[[ EXERCISE INPUT open ]]

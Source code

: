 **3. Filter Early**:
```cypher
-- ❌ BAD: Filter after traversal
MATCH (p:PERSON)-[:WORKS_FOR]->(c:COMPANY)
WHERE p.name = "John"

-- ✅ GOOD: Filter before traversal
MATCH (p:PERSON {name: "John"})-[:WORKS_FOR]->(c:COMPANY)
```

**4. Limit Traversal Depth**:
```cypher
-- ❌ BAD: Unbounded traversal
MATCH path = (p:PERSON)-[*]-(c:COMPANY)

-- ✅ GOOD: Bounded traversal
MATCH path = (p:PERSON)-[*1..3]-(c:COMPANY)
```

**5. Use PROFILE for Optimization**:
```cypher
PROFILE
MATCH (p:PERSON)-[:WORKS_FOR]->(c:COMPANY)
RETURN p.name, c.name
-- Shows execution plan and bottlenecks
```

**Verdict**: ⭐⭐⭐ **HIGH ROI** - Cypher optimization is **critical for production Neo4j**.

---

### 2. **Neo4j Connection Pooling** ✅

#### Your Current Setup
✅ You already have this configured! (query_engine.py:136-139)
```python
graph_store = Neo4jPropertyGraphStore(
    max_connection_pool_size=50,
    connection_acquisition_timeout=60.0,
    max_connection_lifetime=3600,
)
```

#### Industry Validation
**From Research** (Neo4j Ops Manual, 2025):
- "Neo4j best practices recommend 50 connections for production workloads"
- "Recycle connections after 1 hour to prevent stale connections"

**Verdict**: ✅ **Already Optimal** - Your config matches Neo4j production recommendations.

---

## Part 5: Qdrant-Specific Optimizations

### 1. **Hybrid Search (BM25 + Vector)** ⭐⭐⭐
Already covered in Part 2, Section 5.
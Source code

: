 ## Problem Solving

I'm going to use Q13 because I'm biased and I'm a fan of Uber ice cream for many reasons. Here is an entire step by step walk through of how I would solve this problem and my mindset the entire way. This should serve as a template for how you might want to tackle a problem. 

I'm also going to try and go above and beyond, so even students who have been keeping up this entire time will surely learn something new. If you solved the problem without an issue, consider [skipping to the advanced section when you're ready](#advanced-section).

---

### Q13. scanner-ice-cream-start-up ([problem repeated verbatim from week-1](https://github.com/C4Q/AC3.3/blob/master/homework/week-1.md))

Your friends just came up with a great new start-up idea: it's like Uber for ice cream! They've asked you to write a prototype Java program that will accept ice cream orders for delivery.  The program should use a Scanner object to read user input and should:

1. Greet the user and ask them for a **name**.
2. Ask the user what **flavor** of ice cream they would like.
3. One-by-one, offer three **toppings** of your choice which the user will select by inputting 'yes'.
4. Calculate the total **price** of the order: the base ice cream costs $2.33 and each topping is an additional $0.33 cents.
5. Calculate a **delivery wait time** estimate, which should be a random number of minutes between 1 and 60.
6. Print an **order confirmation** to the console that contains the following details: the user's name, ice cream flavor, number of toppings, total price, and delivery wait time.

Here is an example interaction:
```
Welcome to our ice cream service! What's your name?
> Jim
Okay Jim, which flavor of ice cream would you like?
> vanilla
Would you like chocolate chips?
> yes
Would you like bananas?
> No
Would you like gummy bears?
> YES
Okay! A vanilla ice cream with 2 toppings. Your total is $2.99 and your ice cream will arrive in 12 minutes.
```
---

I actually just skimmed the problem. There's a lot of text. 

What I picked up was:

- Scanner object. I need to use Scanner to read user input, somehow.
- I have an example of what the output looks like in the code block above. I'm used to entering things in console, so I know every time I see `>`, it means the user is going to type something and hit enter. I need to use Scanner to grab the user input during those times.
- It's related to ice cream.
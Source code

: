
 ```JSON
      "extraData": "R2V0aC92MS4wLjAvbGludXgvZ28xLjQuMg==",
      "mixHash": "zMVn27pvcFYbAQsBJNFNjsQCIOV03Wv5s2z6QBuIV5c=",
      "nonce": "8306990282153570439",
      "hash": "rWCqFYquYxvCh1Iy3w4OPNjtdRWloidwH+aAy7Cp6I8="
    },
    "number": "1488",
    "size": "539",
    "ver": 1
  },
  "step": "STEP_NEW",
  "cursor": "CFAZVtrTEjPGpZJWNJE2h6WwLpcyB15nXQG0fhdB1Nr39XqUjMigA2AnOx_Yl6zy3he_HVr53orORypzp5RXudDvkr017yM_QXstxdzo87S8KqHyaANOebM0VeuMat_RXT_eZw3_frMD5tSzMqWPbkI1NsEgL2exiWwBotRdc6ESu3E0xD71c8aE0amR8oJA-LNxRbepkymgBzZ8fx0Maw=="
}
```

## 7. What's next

[[ EXERCISE INPUT closed ]]

▶ [WHAT IS BEING ASKED] Give back the whole listing. Match it exactly.

▶ [RESULT BELOW]
Source code

: **3. Filter Early**:
```cypher
-- ❌ BAD: Filter after traversal
MATCH (p:PERSON)-[:WORKS_FOR]->(c:COMPANY)
WHERE p.name = "John"

-- ✅ GOOD: Filter before traversal
MATCH (p:PERSON {name: "John"})-[:WORKS_FOR]->(c:COMPANY)
```

**4. Limit Traversal Depth**:
```cypher
-- ❌ BAD: Unbounded traversal
MATCH path = (p:PERSON)-[*]-(c:COMPANY)

-- ✅ GOOD: Bounded traversal
MATCH path = (p:PERSON)-[*1..3]-(c:COMPANY)
```

**5. Use PROFILE for Optimization**:
```cypher
PROFILE
MATCH (p:PERSON)-[:WORKS_FOR]->(c:COMPANY)
RETURN p.name, c.name
-- Shows execution plan and bottlenecks
```

**Verdict**: ⭐⭐⭐ **HIGH ROI** - Cypher optimization is **critical for production Neo4j**.

---

### 2. **Neo4j Connection Pooling** ✅

#### Your Current Setup
✅ You already have this configured! (query_engine.py:136-139)
```python
graph_store = Neo4jPropertyGraphStore(
    max_connection_pool_size=50,
    connection_acquisition_timeout=60.0,
    max_connection_lifetime=3600,
)
```

#### Industry Validation
**From Research** (Neo4j Ops Manual, 2025):
- "Neo4j best practices recommend 50 connections for production workloads"
- "Recycle connections after 1 hour to prevent stale connections"

**Verdict**: ✅ **Already Optimal** - Your config matches Neo4j production recommendations.

---

## Part 5: Qdrant-Specific Optimizations

### 1. **Hybrid Search (BM25 + Vector)** ⭐⭐⭐
Already covered in Part 2, Section 5.
Source code

: ## Problem Solving

I'm going to use Q13 because I'm biased and I'm a fan of Uber ice cream for many reasons. Here is an entire step by step walk through of how I would solve this problem and my mindset the entire way. This should serve as a template for how you might want to tackle a problem. 

I'm also going to try and go above and beyond, so even students who have been keeping up this entire time will surely learn something new. If you solved the problem without an issue, consider [skipping to the advanced section when you're ready](#advanced-section).

---

### Q13. scanner-ice-cream-start-up ([problem repeated verbatim from week-1](https://github.com/C4Q/AC3.3/blob/master/homework/week-1.md))

Your friends just came up with a great new start-up idea: it's like Uber for ice cream! They've asked you to write a prototype Java program that will accept ice cream orders for delivery.  The program should use a Scanner object to read user input and should:

1. Greet the user and ask them for a **name**.
2. Ask the user what **flavor** of ice cream they would like.
3. One-by-one, offer three **toppings** of your choice which the user will select by inputting 'yes'.
4. Calculate the total **price** of the order: the base ice cream costs $2.33 and each topping is an additional $0.33 cents.
5. Calculate a **delivery wait time** estimate, which should be a random number of minutes between 1 and 60.
6. Print an **order confirmation** to the console that contains the following details: the user's name, ice cream flavor, number of toppings, total price, and delivery wait time.

Here is an example interaction:
```
Welcome to our ice cream service! What's your name?
> Jim
Okay Jim, which flavor of ice cream would you like?
> vanilla
Would you like chocolate chips?
> yes
Would you like bananas?
> No
Would you like gummy bears?
> YES
Okay! A vanilla ice cream with 2 toppings. Your total is $2.99 and your ice cream will arrive in 12 minutes.
```
---

I actually just skimmed the problem. There's a lot of text. 

What I picked up was:

- Scanner object. I need to use Scanner to read user input, somehow.
- I have an example of what the output looks like in the code block above. I'm used to entering things in console, so I know every time I see `>`, it means the user is going to type something and hit enter. I need to use Scanner to grab the user input during those times.
- It's related to ice cream.
Source code

:
 ```JSON
      "extraData": "R2V0aC92MS4wLjAvbGludXgvZ28xLjQuMg==",
      "mixHash": "zMVn27pvcFYbAQsBJNFNjsQCIOV03Wv5s2z6QBuIV5c=",
      "nonce": "8306990282153570439",
      "hash": "rWCqFYquYxvCh1Iy3w4OPNjtdRWloidwH+aAy7Cp6I8="
    },
    "number": "1488",
    "size": "539",
    "ver": 1
  },
  "step": "STEP_NEW",
  "cursor": "CFAZVtrTEjPGpZJWNJE2h6WwLpcyB15nXQG0fhdB1Nr39XqUjMigA2AnOx_Yl6zy3he_HVr53orORypzp5RXudDvkr017yM_QXstxdzo87S8KqHyaANOebM0VeuMat_RXT_eZw3_frMD5tSzMqWPbkI1NsEgL2exiWwBotRdc6ESu3E0xD71c8aE0amR8oJA-LNxRbepkymgBzZ8fx0Maw=="
}
```

## 7. What's next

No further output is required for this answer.